Lied uber dich — страница 7 из 10

И всё-таки… Он попросит информаторов узнать хоть что-то о его сестре ведь… Невозможно покинуть город так, чтобы никто и ничего об этом не узнал, верно?

Комментарий к Unheil

кто, а главное зачем, придумал сюжет в пвп?

Lebendig Begraben

Здесь безумно холодно. Альберих ёжится, оглядываясь по сторонам, прикрывает глаза, цепляясь за полы плаща хранителя, а после, слыша с его стороны спокойный выдох, понимая, что всё это происходит на самом деле, словно просыпается, невольно вздрагивая. Это так отвратительно… Горящий огнём след от зубов, что теперь навсегда останется с ней, хочется ей того или нет, привычное нашёптывание чего-то тёмного на ухо, словно всё это должно быть именно так, как есть, словно Дайнслейф — единственный истинный путеводный свет, в её жизни, словно иного желать греховно…

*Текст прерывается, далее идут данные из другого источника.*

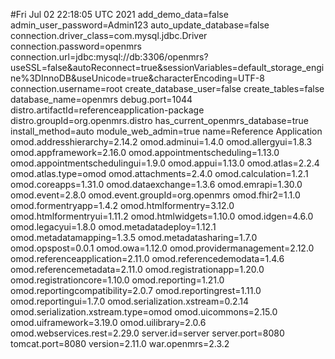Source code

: #Fri Jul 02 22:18:05 UTC 2021
add_demo_data=false
admin_user_password=Admin123
auto_update_database=false
connection.driver_class=com.mysql.jdbc.Driver
connection.password=openmrs
connection.url=jdbc\:mysql\://db\:3306/openmrs?useSSL\=false&autoReconnect\=true&sessionVariables\=default_storage_engine%3DInnoDB&useUnicode\=true&characterEncoding\=UTF-8
connection.username=root
create_database_user=false
create_tables=false
database_name=openmrs
debug.port=1044
distro.artifactId=referenceapplication-package
distro.groupId=org.openmrs.distro
has_current_openmrs_database=true
install_method=auto
module_web_admin=true
name=Reference Application
omod.addresshierarchy=2.14.2
omod.adminui=1.4.0
omod.allergyui=1.8.3
omod.appframework=2.16.0
omod.appointmentscheduling=1.13.0
omod.appointmentschedulingui=1.9.0
omod.appui=1.13.0
omod.atlas=2.2.4
omod.atlas.type=omod
omod.attachments=2.4.0
omod.calculation=1.2.1
omod.coreapps=1.31.0
omod.dataexchange=1.3.6
omod.emrapi=1.30.0
omod.event=2.8.0
omod.event.groupId=org.openmrs
omod.fhir2=1.1.0
omod.formentryapp=1.4.2
omod.htmlformentry=3.12.0
omod.htmlformentryui=1.11.2
omod.htmlwidgets=1.10.0
omod.idgen=4.6.0
omod.legacyui=1.8.0
omod.metadatadeploy=1.12.1
omod.metadatamapping=1.3.5
omod.metadatasharing=1.7.0
omod.opspost=0.0.1
omod.owa=1.12.0
omod.providermanagement=2.12.0
omod.referenceapplication=2.11.0
omod.referencedemodata=1.4.6
omod.referencemetadata=2.11.0
omod.registrationapp=1.20.0
omod.registrationcore=1.10.0
omod.reporting=1.21.0
omod.reportingcompatibility=2.0.7
omod.reportingrest=1.11.0
omod.reportingui=1.7.0
omod.serialization.xstream=0.2.14
omod.serialization.xstream.type=omod
omod.uicommons=2.15.0
omod.uiframework=3.19.0
omod.uilibrary=2.0.6
omod.webservices.rest=2.29.0
server.id=server
server.port=8080
tomcat.port=8080
version=2.11.0
war.openmrs=2.3.2

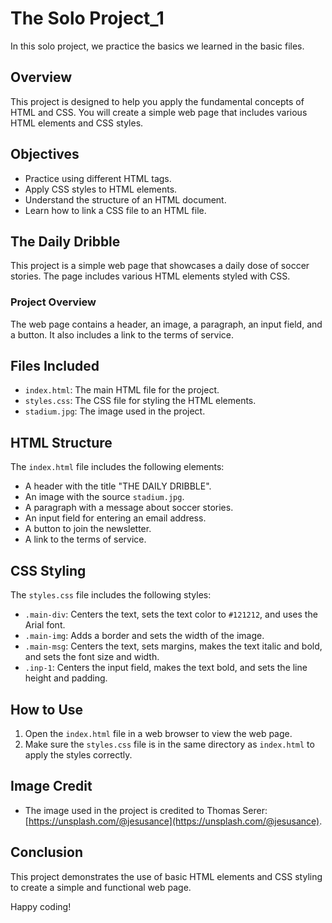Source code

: # The Solo Project_1

In this solo project, we practice the basics we learned in the basic files.

## Overview

This project is designed to help you apply the fundamental concepts of HTML and CSS. You will create a simple web page that includes various HTML elements and CSS styles.

## Objectives

- Practice using different HTML tags.
- Apply CSS styles to HTML elements.
- Understand the structure of an HTML document.
- Learn how to link a CSS file to an HTML file.

## The Daily Dribble

This project is a simple web page that showcases a daily dose of soccer stories. The page includes various HTML elements styled with CSS.

### Project Overview

The web page contains a header, an image, a paragraph, an input field, and a button. It also includes a link to the terms of service.

## Files Included

- `index.html`: The main HTML file for the project.
- `styles.css`: The CSS file for styling the HTML elements.
- `stadium.jpg`: The image used in the project.

## HTML Structure

The `index.html` file includes the following elements:

- A header with the title "THE DAILY DRIBBLE".
- An image with the source `stadium.jpg`.
- A paragraph with a message about soccer stories.
- An input field for entering an email address.
- A button to join the newsletter.
- A link to the terms of service.

## CSS Styling

The `styles.css` file includes the following styles:

- `.main-div`: Centers the text, sets the text color to `#121212`, and uses the Arial font.
- `.main-img`: Adds a border and sets the width of the image.
- `.main-msg`: Centers the text, sets margins, makes the text italic and bold, and sets the font size and width.
- `.inp-1`: Centers the input field, makes the text bold, and sets the line height and padding.

## How to Use

1. Open the `index.html` file in a web browser to view the web page.
2. Make sure the `styles.css` file is in the same directory as `index.html` to apply the styles correctly.

## Image Credit

- The image used in the project is credited to Thomas Serer: [https://unsplash.com/@jesusance](https://unsplash.com/@jesusance).

## Conclusion

This project demonstrates the use of basic HTML elements and CSS styling to create a simple and functional web page.

Happy coding!
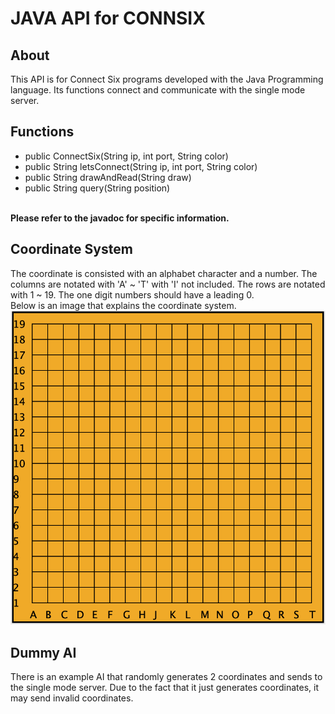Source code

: # JAVA API for CONNSIX

## About
This API is for Connect Six programs developed with the Java Programming language. Its functions connect and communicate with the single mode server.

## Functions
* public ConnectSix(String ip, int port, String color)
* public String letsConnect(String ip, int port, String color)
* public String drawAndRead(String draw)
* public String query(String position)
<br>
<b>Please refer to the javadoc for specific information.</b>

## Coordinate System
The coordinate is consisted with an alphabet character and a number. The columns are notated with 'A' ~ 'T' with 'I' not included. The rows are notated with 1 ~ 19. The one digit numbers should have a leading 0.
<br>
Below is an image that explains the coordinate system.<br>
<img src="./image/coordinate_system.png" alt="coordinate system" width="600"/>

## Dummy AI
There is an example AI that randomly generates 2 coordinates and sends to the single mode server. Due to the fact that it just generates coordinates, it may send invalid coordinates.
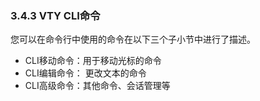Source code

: ### 3.4.3 VTY CLI命令

您可以在命令行中使用的命令在以下三个子小节中进行了描述。

- CLI移动命令：用于移动光标的命令
- CLI编辑命令： 更改文本的命令
- CLI高级命令：其他命令、会话管理等

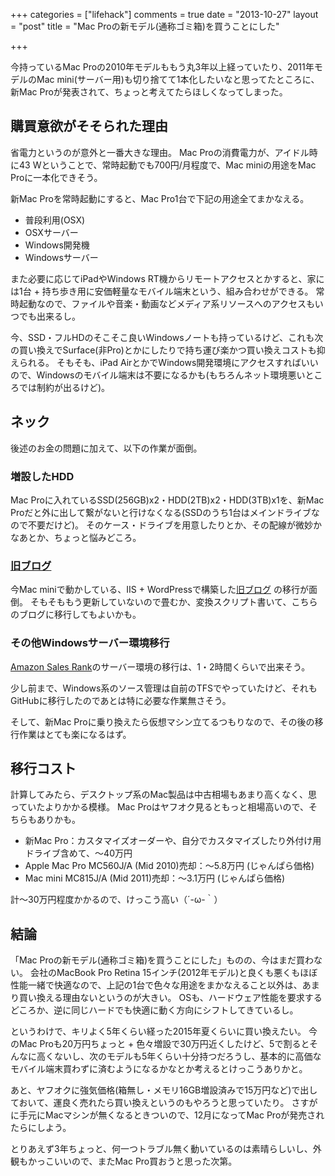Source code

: +++
categories = ["lifehack"]
comments = true
date = "2013-10-27"
layout = "post"
title = "Mac Proの新モデル(通称ゴミ箱)を買うことにした"

+++

今持っているMac Proの2010年モデルももう丸3年以上経っていたり、2011年モデルのMac mini(サーバー用)も切り捨てて1本化したいなと思ってたところに、新Mac Proが発表されて、ちょっと考えてたらほしくなってしまった。


## 購買意欲がそそられた理由

省電力というのが意外と一番大きな理由。
Mac Proの消費電力が、アイドル時に43 Wということで、常時起動でも700円/月程度で、Mac miniの用途をMac Proに一本化できそう。

新Mac Proを常時起動にすると、Mac Pro1台で下記の用途全てまかなえる。

- 普段利用(OSX)
- OSXサーバー
- Windows開発機
- Windowsサーバー

また必要に応じてiPadやWindows RT機からリモートアクセスとかすると、家には1台 + 持ち歩き用に安価軽量なモバイル端末という、組み合わせができる。
常時起動なので、ファイルや音楽・動画などメディア系リソースへのアクセスもいつでも出来るし。

今、SSD・フルHDのそこそこ良いWindowsノートも持っているけど、これも次の買い換えでSurface(非Pro)とかにしたりで持ち運び楽かつ買い換えコストも抑えられる。
そもそも、iPad AirとかでWindows開発環境にアクセスすればいいので、Windowsのモバイル端末は不要になるかも(もちろんネット環境悪いところでは制約が出るけど)。

<!-- more -->

## ネック

後述のお金の問題に加えて、以下の作業が面倒。

### 増設したHDD

Mac Proに入れているSSD(256GB)x2・HDD(2TB)x2・HDD(3TB)x1を、新Mac Proだと外に出して繋がないと行けなくなる(SSDのうち1台はメインドライブなので不要だけど)。
そのケース・ドライブを用意したりとか、その配線が微妙かなあとか、ちょっと悩みどころ。

### [旧ブログ](http://mono-comp.com/)

今Mac miniで動かしている、IIS + WordPressで構築した[旧ブログ](http://mono-comp.com/) の移行が面倒。
そもそももう更新していないので畳むか、変換スクリプト書いて、こちらのブログに移行してもよいかも。

### その他Windowsサーバー環境移行

[Amazon Sales Rank](http://apps.microsoft.com/windows/ja-jp/app/amazon-sales-rank/17848073-edbd-462d-abb8-2f77d2a2aadf)のサーバー環境の移行は、1・2時間くらいで出来そう。

少し前まで、Windows系のソース管理は自前のTFSでやっていたけど、それもGitHubに移行したのであとは特に必要な作業無さそう。

そして、新Mac Proに乗り換えたら仮想マシン立てるつもりなので、その後の移行作業はとても楽になるはず。

## 移行コスト

計算してみたら、デスクトップ系のMac製品は中古相場もあまり高くなく、思っていたよりかかる模様。
Mac Proはヤフオク見るともっと相場高いので、そちらもありかも。

- 新Mac Pro：カスタマイズオーダーや、自分でカスタマイズしたり外付け用ドライブ含めて、〜40万円
- Apple Mac Pro MC560J/A (Mid 2010)売却：〜5.8万円 (じゃんぱら価格)
- Mac mini MC815J/A (Mid 2011)売却：〜3.1万円 (じゃんぱら価格)

計〜30万円程度かかるので、けっこう高い（´-ω-｀）


## 結論

「Mac Proの新モデル(通称ゴミ箱)を買うことにした」ものの、今はまだ買わない。
会社のMacBook Pro Retina 15インチ(2012年モデル)と良くも悪くもほぼ性能一緒で快適なので、上記の1台で色々な用途をまかなえること以外は、あまり買い換える理由ないというのが大きい。
OSも、ハードウェア性能を要求するどころか、逆に同じハードでも快適に動く方向にシフトしてきているし。

というわけで、キリよく5年くらい経った2015年夏くらいに買い換えたい。
今のMac Proも20万円ちょっと + 色々増設で30万円近くしたけど、5で割るとそんなに高くないし、次のモデルも5年くらい十分持つだろうし、基本的に高価なモバイル端末買わずに済むようになるかなとか考えるとけっこうありかと。

あと、ヤフオクに強気価格(箱無し・メモリ16GB増設済みで15万円など)で出しておいて、運良く売れたら買い換えというのもやろうと思っていたり。
さすがに手元にMacマシンが無くなるときついので、12月になってMac Proが発売されたらにしよう。    

とりあえず3年ちょっと、何一つトラブル無く動いているのは素晴らしいし、外観もかっこいいので、またMac Pro買おうと思った次第。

Но Кэйа упёрто продолжает верить лишь в то, что грех лишь в действиях рыцаря, так нагло ворвавшегося в её жизнь, переломав там всё к чертям и заявивший о том, что воссоздаст её заново, такой, какой она должна быть.

И если быть честными, то он тоже соврёт, ведь… Если всё шло так, как должно было бы, она бы давно мёртвой лежала в корнях Ирмансула. Но вместо этого ей протягивают огниво, коротко кивая на иссохшие ветви некогда великого дерева.

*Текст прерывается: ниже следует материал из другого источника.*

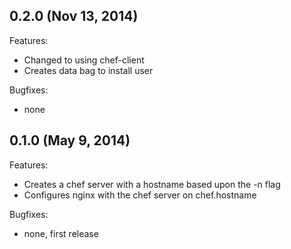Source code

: ## 0.2.0 (Nov 13, 2014)

Features:

  - Changed to using chef-client 
  - Creates data bag to install user

Bugfixes:

  - none

## 0.1.0 (May 9, 2014)

Features:

  - Creates a chef server with a hostname based upon the -n flag
  - Configures nginx with the chef server on chef.hostname

Bugfixes:

  - none, first release
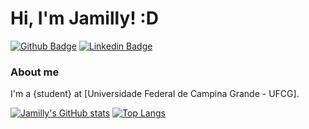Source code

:# Hi, I'm Jamilly! :D

[![Github Badge](https://img.shields.io/badge/-Github-000?style=flat-square&logo=Github&logoColor=white&link=https://github.com/venanciojamilly)](https://github.com/venanciojamilly)
[![Linkedin Badge](https://img.shields.io/badge/-LinkedIn-blue?style=flat-square&logo=Linkedin&logoColor=white&link=https://www.linkedin.com/in/jamilly-ven%C3%A2ncio/)](https://www.linkedin.com/in/jamilly-ven%C3%A2ncio/)

### About me
I'm a {student} at [Universidade Federal de Campina Grande - UFCG].




[![Jamilly's GitHub stats](https://github-readme-stats.vercel.app/api?username=venanciojamilly&theme=moltack&show_icons=true)](https://github.com/venanciojamilly/github-readme-stats)
[![Top Langs](https://github-readme-stats.vercel.app/api/top-langs/?username=venanciojamilly)](https://github.com/venanciojamilly/github-readme-stats)
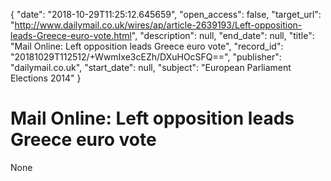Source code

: {
  "date": "2018-10-29T11:25:12.645659", 
  "open_access": false, 
  "target_url": "http://www.dailymail.co.uk/wires/ap/article-2639193/Left-opposition-leads-Greece-euro-vote.html", 
  "description": null, 
  "end_date": null, 
  "title": "Mail Online: Left opposition leads Greece euro vote", 
  "record_id": "20181029T112512/+WwmIxe3cEZh/DXuHOcSFQ==", 
  "publisher": "dailymail.co.uk", 
  "start_date": null, 
  "subject": "European Parliament Elections 2014"
}

# Mail Online: Left opposition leads Greece euro vote

None
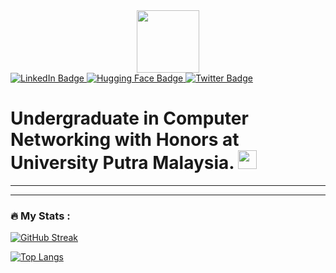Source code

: <div id="header" align="center">
  <img src="https://i.giphy.com/media/v1.Y2lkPTc5MGI3NjExdDY2cWpnajN1Zncxd2hqOW9jeGFqdzZ4OTVmMnFlcG15cTY5ZnRhNiZlcD12MV9pbnRlcm5hbF9naWZfYnlfaWQmY3Q9Zw/GLC1Z9y2ZLKomEYdRV/giphy.gif" width="100"/>
</div>

<div id="badges">
  <a href="your-linkedin-URL">
    <img src="https://img.shields.io/badge/LinkedIn-blue?style=for-the-badge&logo=linkedin&logoColor=white" alt="LinkedIn Badge"/>
  </a>
   <a href="https://huggingface.co/anasmarz">
    <img src="https://img.shields.io/badge/Hugging%20Face-blue?style=for-the-badge&logo=huggingface&logoColor=yellow" alt="Hugging Face Badge"/>
  </a>
  <a href="your-twitter-URL">
    <img src="https://img.shields.io/badge/Twitter-blue?style=for-the-badge&logo=twitter&logoColor=white" alt="Twitter Badge"/>
  </a>
</div>

<img src="https://komarev.com/ghpvc/?username=anasmarz&style=flat-square&color=blue" alt=""/>

<h1>
  Undergraduate in Computer Networking with Honors at University Putra Malaysia.
  <img src="https://media.giphy.com/media/hvRJCLFzcasrR4ia7z/giphy.gif" width="30px"/>
</h1>


---

---

### :fire: My Stats :

[![GitHub Streak](http://github-readme-streak-stats.herokuapp.com?user=anasmarz&theme=dark&background=000000)](https://git.io/streak-stats)

[![Top Langs](https://github-readme-stats.vercel.app/api/top-langs/?username=anasmarz&layout=compact&theme=vision-friendly-dark)](https://github.com/anuraghazra/github-readme-stats)

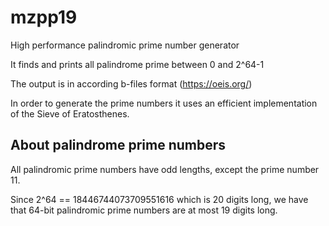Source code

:# mzpp19
High performance palindromic prime number generator

It finds and prints all palindrome prime between 0 and 2^64-1

The output is in according b-files format (https://oeis.org/)

In order to generate the prime numbers it uses an efficient implementation of the Sieve of Eratosthenes.

## About palindrome prime numbers
All palindromic prime numbers have odd lengths, except the prime number 11.

Since 2^64 == 18446744073709551616 which is 20 digits long, we have that 64-bit palindromic prime numbers are at most 19 digits long.
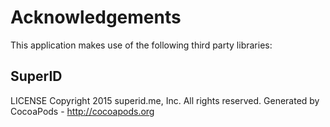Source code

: # Acknowledgements
This application makes use of the following third party libraries:

## SuperID

LICENSE Copyright 2015 superid.me, Inc. All rights reserved.
Generated by CocoaPods - http://cocoapods.org
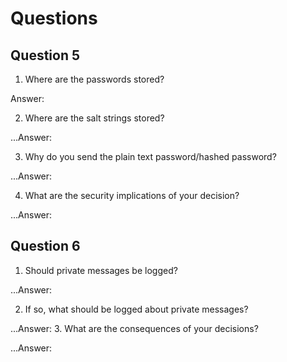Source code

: # Questions

## Question 5
1. Where are the passwords stored?

Answer: 

2. Where are the salt strings stored?

...Answer: 

3. Why do you send the plain text password/hashed password?

...Answer: 

4. What are the security implications of your decision?

...Answer: 

## Question 6
1. Should private messages be logged?

...Answer: 

2. If so, what should be logged about private messages?

...Answer: 
3. What are the consequences of your decisions?

...Answer: 
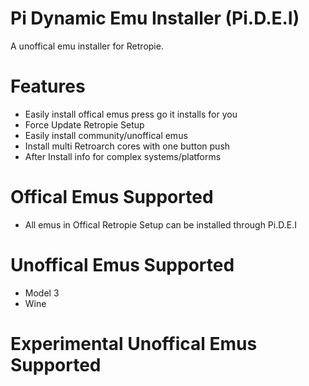 # Pi Dynamic Emu Installer (Pi.D.E.I)

A unoffical emu installer for Retropie. 

# Features
- Easily install offical emus press go it installs for you
- Force Update Retropie Setup 
- Easily install community/unoffical emus
- Install multi Retroarch cores with one button push
- After Install info for complex systems/platforms

# Offical Emus Supported 
- All emus in Offical Retropie Setup can be installed through Pi.D.E.I


# Unoffical Emus Supported 
- Model 3
- Wine



# Experimental Unoffical Emus Supported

Ей предлагают сжечь один из своих кошмаров… Чтобы освободить почву для новых. И она вздрогнет, заметив небольшой пузырёк огненного масла в чужих руках. Он уверен в том, что это правильно, он готов порвать с прошлым, готов предать его забвению, чтобы идти вперёд. Очистить свои мысли, сжигая их вместе со стволом и корнями. Старое дерево натворило слишком много зла, прорастая в чужих глазах, обрекая своих избранников на заточение, сначала в сырых стенах тюремной башни, а после среди обширных корней и нигде более не быть им счастливыми…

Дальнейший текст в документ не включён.